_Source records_
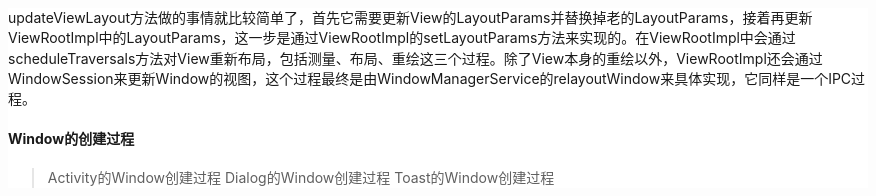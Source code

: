 updateViewLayout方法做的事情就比较简单了，首先它需要更新View的LayoutParams并替换掉老的LayoutParams，接着再更新ViewRootImpl中的LayoutParams，这一步是通过ViewRootImpl的setLayoutParams方法来实现的。在ViewRootImpl中会通过scheduleTraversals方法对View重新布局，包括测量、布局、重绘这三个过程。除了View本身的重绘以外，ViewRootImpl还会通过WindowSession来更新Window的视图，这个过程最终是由WindowManagerService的relayoutWindow来具体实现，它同样是一个IPC过程。


#### Window的创建过程
> Activity的Window创建过程
> Dialog的Window创建过程
> Toast的Window创建过程
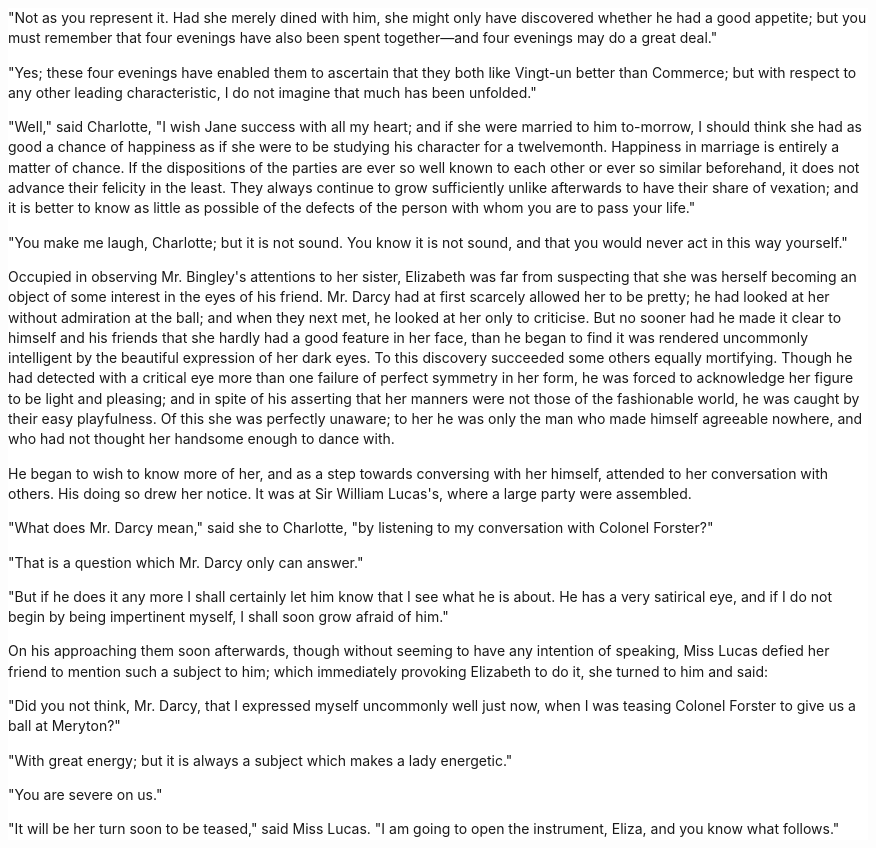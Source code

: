 "Not as you represent it. Had she merely dined with him, she might only have discovered whether he had a good appetite; but you must remember that four evenings have also been spent together—and four evenings may do a great deal."

"Yes; these four evenings have enabled them to ascertain that they both like Vingt-un better than Commerce; but with respect to any other leading characteristic, I do not imagine that much has been unfolded."

"Well," said Charlotte, "I wish Jane success with all my heart; and if she were married to him to-morrow, I should think she had as good a chance of happiness as if she were to be studying his character for a twelvemonth. Happiness in marriage is entirely a matter of chance. If the dispositions of the parties are ever so well known to each other or ever so similar beforehand, it does not advance their felicity in the least. They always continue to grow sufficiently unlike afterwards to have their share of vexation; and it is better to know as little as possible of the defects of the person with whom you are to pass your life."

"You make me laugh, Charlotte; but it is not sound. You know it is not sound, and that you would never act in this way yourself."

Occupied in observing Mr. Bingley's attentions to her sister, Elizabeth was far from suspecting that she was herself becoming an object of some interest in the eyes of his friend. Mr. Darcy had at first scarcely allowed her to be pretty; he had looked at her without admiration at the ball; and when they next met, he looked at her only to criticise. But no sooner had he made it clear to himself and his friends that she hardly had a good feature in her face, than he began to find it was rendered uncommonly intelligent by the beautiful expression of her dark eyes. To this discovery succeeded some others equally mortifying. Though he had detected with a critical eye more than one failure of perfect symmetry in her form, he was forced to acknowledge her figure to be light and pleasing; and in spite of his asserting that her manners were not those of the fashionable world, he was caught by their easy playfulness. Of this she was perfectly unaware; to her he was only the man who made himself agreeable nowhere, and who had not thought her handsome enough to dance with.

He began to wish to know more of her, and as a step towards conversing with her himself, attended to her conversation with others. His doing so drew her notice. It was at Sir William Lucas's, where a large party were assembled.

"What does Mr. Darcy mean," said she to Charlotte, "by listening to my conversation with Colonel Forster?"

"That is a question which Mr. Darcy only can answer."

"But if he does it any more I shall certainly let him know that I see what he is about. He has a very satirical eye, and if I do not begin by being impertinent myself, I shall soon grow afraid of him."

On his approaching them soon afterwards, though without seeming to have any intention of speaking, Miss Lucas defied her friend to mention such a subject to him; which immediately provoking Elizabeth to do it, she turned to him and said:

"Did you not think, Mr. Darcy, that I expressed myself uncommonly well just now, when I was teasing Colonel Forster to give us a ball at Meryton?"

"With great energy; but it is always a subject which makes a lady energetic."

"You are severe on us."

"It will be her turn soon to be teased," said Miss Lucas. "I am going to open the instrument, Eliza, and you know what follows."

_ACTIVITY_
If a line above holds the string "Lucas", return it as it stands.

_WRITTEN ANSWER_
He began to wish to know more of her, and as a step towards conversing with her himself, attended to her conversation with others. His doing so drew her notice. It was at Sir William Lucas's, where a large party were assembled.
On his approaching them soon afterwards, though without seeming to have any intention of speaking, Miss Lucas defied her friend to mention such a subject to him; which immediately provoking Elizabeth to do it, she turned to him and said:
"It will be her turn soon to be teased," said Miss Lucas. "I am going to open the instrument, Eliza, and you know what follows."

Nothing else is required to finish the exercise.